▸ Try it: Could you return the whole listing exactly?

- Opening Delimiter -

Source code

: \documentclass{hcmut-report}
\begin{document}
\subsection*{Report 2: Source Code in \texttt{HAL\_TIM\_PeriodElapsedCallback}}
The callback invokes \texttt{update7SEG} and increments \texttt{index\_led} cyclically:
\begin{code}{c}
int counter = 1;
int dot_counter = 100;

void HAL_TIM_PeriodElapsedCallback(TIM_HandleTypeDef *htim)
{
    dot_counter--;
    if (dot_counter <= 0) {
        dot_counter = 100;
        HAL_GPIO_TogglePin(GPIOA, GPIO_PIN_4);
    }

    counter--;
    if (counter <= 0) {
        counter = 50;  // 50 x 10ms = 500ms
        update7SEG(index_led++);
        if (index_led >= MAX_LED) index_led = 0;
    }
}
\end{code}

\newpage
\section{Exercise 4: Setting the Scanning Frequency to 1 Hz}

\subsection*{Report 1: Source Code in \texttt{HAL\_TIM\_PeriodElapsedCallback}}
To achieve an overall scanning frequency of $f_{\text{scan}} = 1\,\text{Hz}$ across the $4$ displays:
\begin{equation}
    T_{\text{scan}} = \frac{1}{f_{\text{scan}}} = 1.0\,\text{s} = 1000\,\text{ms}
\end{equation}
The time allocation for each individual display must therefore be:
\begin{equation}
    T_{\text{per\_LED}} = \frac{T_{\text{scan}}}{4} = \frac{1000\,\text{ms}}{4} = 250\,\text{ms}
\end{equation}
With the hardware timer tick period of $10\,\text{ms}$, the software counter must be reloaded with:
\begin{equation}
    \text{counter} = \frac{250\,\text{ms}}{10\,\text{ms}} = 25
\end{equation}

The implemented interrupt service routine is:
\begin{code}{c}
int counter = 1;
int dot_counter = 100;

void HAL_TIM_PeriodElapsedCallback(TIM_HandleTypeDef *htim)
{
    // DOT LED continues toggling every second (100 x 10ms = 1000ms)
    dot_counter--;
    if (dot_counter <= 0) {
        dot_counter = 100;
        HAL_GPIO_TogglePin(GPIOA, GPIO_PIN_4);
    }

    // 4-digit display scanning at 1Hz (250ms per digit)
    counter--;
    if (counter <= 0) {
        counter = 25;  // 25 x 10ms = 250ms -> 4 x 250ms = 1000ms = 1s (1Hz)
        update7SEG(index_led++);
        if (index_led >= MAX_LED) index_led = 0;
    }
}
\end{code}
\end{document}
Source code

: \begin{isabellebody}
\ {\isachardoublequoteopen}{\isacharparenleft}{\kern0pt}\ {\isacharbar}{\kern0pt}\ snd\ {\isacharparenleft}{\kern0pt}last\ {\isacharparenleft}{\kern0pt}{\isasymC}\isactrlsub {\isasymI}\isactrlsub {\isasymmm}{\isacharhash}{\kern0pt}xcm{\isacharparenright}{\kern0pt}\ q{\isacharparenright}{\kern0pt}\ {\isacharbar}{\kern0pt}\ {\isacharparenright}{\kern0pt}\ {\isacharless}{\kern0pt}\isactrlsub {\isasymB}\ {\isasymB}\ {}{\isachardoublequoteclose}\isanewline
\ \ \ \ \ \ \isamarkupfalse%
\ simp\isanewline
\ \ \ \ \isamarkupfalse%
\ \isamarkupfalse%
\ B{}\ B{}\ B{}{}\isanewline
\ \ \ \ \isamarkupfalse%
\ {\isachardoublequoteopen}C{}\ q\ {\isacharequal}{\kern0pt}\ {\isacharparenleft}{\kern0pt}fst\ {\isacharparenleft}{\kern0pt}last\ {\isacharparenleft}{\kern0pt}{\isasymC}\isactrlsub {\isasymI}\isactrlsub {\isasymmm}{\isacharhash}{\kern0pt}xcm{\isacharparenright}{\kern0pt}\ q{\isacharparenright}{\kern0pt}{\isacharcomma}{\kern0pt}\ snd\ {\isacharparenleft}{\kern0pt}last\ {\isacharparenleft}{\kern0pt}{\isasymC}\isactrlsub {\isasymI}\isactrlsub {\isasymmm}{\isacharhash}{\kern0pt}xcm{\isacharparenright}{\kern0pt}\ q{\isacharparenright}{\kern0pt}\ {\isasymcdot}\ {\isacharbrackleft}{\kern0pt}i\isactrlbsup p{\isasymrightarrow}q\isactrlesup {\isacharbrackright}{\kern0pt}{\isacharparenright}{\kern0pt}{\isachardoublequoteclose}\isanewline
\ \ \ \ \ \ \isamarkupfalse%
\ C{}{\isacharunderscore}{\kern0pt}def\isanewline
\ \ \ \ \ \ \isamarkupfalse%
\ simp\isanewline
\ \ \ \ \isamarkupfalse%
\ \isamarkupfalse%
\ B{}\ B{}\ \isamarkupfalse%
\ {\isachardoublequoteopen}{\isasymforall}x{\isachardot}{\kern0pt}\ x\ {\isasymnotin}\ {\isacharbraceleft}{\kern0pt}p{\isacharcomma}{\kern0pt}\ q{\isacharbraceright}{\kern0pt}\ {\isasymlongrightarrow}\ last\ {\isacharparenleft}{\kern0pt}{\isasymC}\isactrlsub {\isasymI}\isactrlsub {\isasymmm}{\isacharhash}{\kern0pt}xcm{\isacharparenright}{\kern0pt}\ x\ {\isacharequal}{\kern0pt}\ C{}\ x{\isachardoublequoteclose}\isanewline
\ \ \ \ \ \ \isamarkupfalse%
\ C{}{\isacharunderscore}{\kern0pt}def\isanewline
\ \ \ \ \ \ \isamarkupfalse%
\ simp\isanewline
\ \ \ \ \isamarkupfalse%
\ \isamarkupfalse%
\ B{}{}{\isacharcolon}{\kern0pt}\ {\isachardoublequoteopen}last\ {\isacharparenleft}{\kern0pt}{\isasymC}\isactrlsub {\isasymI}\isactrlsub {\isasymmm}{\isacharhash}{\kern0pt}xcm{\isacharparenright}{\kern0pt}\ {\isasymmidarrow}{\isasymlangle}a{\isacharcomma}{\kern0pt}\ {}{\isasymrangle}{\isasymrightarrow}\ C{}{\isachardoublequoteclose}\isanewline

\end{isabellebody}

- Closing Delimiter -

▸ Answer for the task:
Source code

: \documentclass{hcmut-report}
\begin{document}
\subsection*{Report 2: Source Code in \texttt{HAL\_TIM\_PeriodElapsedCallback}}
The callback invokes \texttt{update7SEG} and increments \texttt{index\_led} cyclically:
\begin{code}{c}
int counter = 1;
int dot_counter = 100;

void HAL_TIM_PeriodElapsedCallback(TIM_HandleTypeDef *htim)
{
    dot_counter--;
    if (dot_counter <= 0) {
        dot_counter = 100;
        HAL_GPIO_TogglePin(GPIOA, GPIO_PIN_4);
    }

    counter--;
    if (counter <= 0) {
        counter = 50;  // 50 x 10ms = 500ms
        update7SEG(index_led++);
        if (index_led >= MAX_LED) index_led = 0;
    }
}
\end{code}

\newpage
\section{Exercise 4: Setting the Scanning Frequency to 1 Hz}

\subsection*{Report 1: Source Code in \texttt{HAL\_TIM\_PeriodElapsedCallback}}
To achieve an overall scanning frequency of $f_{\text{scan}} = 1\,\text{Hz}$ across the $4$ displays:
\begin{equation}
    T_{\text{scan}} = \frac{1}{f_{\text{scan}}} = 1.0\,\text{s} = 1000\,\text{ms}
\end{equation}
The time allocation for each individual display must therefore be:
\begin{equation}
    T_{\text{per\_LED}} = \frac{T_{\text{scan}}}{4} = \frac{1000\,\text{ms}}{4} = 250\,\text{ms}
\end{equation}
With the hardware timer tick period of $10\,\text{ms}$, the software counter must be reloaded with:
\begin{equation}
    \text{counter} = \frac{250\,\text{ms}}{10\,\text{ms}} = 25
\end{equation}

The implemented interrupt service routine is:
\begin{code}{c}
int counter = 1;
int dot_counter = 100;

void HAL_TIM_PeriodElapsedCallback(TIM_HandleTypeDef *htim)
{
    // DOT LED continues toggling every second (100 x 10ms = 1000ms)
    dot_counter--;
    if (dot_counter <= 0) {
        dot_counter = 100;
        HAL_GPIO_TogglePin(GPIOA, GPIO_PIN_4);
    }

    // 4-digit display scanning at 1Hz (250ms per digit)
    counter--;
    if (counter <= 0) {
        counter = 25;  // 25 x 10ms = 250ms -> 4 x 250ms = 1000ms = 1s (1Hz)
        update7SEG(index_led++);
        if (index_led >= MAX_LED) index_led = 0;
    }
}
\end{code}
\end{document}
Source code

: \begin{isabellebody}
\ {\isachardoublequoteopen}{\isacharparenleft}{\kern0pt}\ {\isacharbar}{\kern0pt}\ snd\ {\isacharparenleft}{\kern0pt}last\ {\isacharparenleft}{\kern0pt}{\isasymC}\isactrlsub {\isasymI}\isactrlsub {\isasymmm}{\isacharhash}{\kern0pt}xcm{\isacharparenright}{\kern0pt}\ q{\isacharparenright}{\kern0pt}\ {\isacharbar}{\kern0pt}\ {\isacharparenright}{\kern0pt}\ {\isacharless}{\kern0pt}\isactrlsub {\isasymB}\ {\isasymB}\ {}{\isachardoublequoteclose}\isanewline
\ \ \ \ \ \ \isamarkupfalse%
\ simp\isanewline
\ \ \ \ \isamarkupfalse%
\ \isamarkupfalse%
\ B{}\ B{}\ B{}{}\isanewline
\ \ \ \ \isamarkupfalse%
\ {\isachardoublequoteopen}C{}\ q\ {\isacharequal}{\kern0pt}\ {\isacharparenleft}{\kern0pt}fst\ {\isacharparenleft}{\kern0pt}last\ {\isacharparenleft}{\kern0pt}{\isasymC}\isactrlsub {\isasymI}\isactrlsub {\isasymmm}{\isacharhash}{\kern0pt}xcm{\isacharparenright}{\kern0pt}\ q{\isacharparenright}{\kern0pt}{\isacharcomma}{\kern0pt}\ snd\ {\isacharparenleft}{\kern0pt}last\ {\isacharparenleft}{\kern0pt}{\isasymC}\isactrlsub {\isasymI}\isactrlsub {\isasymmm}{\isacharhash}{\kern0pt}xcm{\isacharparenright}{\kern0pt}\ q{\isacharparenright}{\kern0pt}\ {\isasymcdot}\ {\isacharbrackleft}{\kern0pt}i\isactrlbsup p{\isasymrightarrow}q\isactrlesup {\isacharbrackright}{\kern0pt}{\isacharparenright}{\kern0pt}{\isachardoublequoteclose}\isanewline
\ \ \ \ \ \ \isamarkupfalse%
\ C{}{\isacharunderscore}{\kern0pt}def\isanewline
\ \ \ \ \ \ \isamarkupfalse%
\ simp\isanewline
\ \ \ \ \isamarkupfalse%
\ \isamarkupfalse%
\ B{}\ B{}\ \isamarkupfalse%
\ {\isachardoublequoteopen}{\isasymforall}x{\isachardot}{\kern0pt}\ x\ {\isasymnotin}\ {\isacharbraceleft}{\kern0pt}p{\isacharcomma}{\kern0pt}\ q{\isacharbraceright}{\kern0pt}\ {\isasymlongrightarrow}\ last\ {\isacharparenleft}{\kern0pt}{\isasymC}\isactrlsub {\isasymI}\isactrlsub {\isasymmm}{\isacharhash}{\kern0pt}xcm{\isacharparenright}{\kern0pt}\ x\ {\isacharequal}{\kern0pt}\ C{}\ x{\isachardoublequoteclose}\isanewline
\ \ \ \ \ \ \isamarkupfalse%
\ C{}{\isacharunderscore}{\kern0pt}def\isanewline
\ \ \ \ \ \ \isamarkupfalse%
\ simp\isanewline
\ \ \ \ \isamarkupfalse%
\ \isamarkupfalse%
\ B{}{}{\isacharcolon}{\kern0pt}\ {\isachardoublequoteopen}last\ {\isacharparenleft}{\kern0pt}{\isasymC}\isactrlsub {\isasymI}\isactrlsub {\isasymmm}{\isacharhash}{\kern0pt}xcm{\isacharparenright}{\kern0pt}\ {\isasymmidarrow}{\isasymlangle}a{\isacharcomma}{\kern0pt}\ {}{\isasymrangle}{\isasymrightarrow}\ C{}{\isachardoublequoteclose}\isanewline

\end{isabellebody}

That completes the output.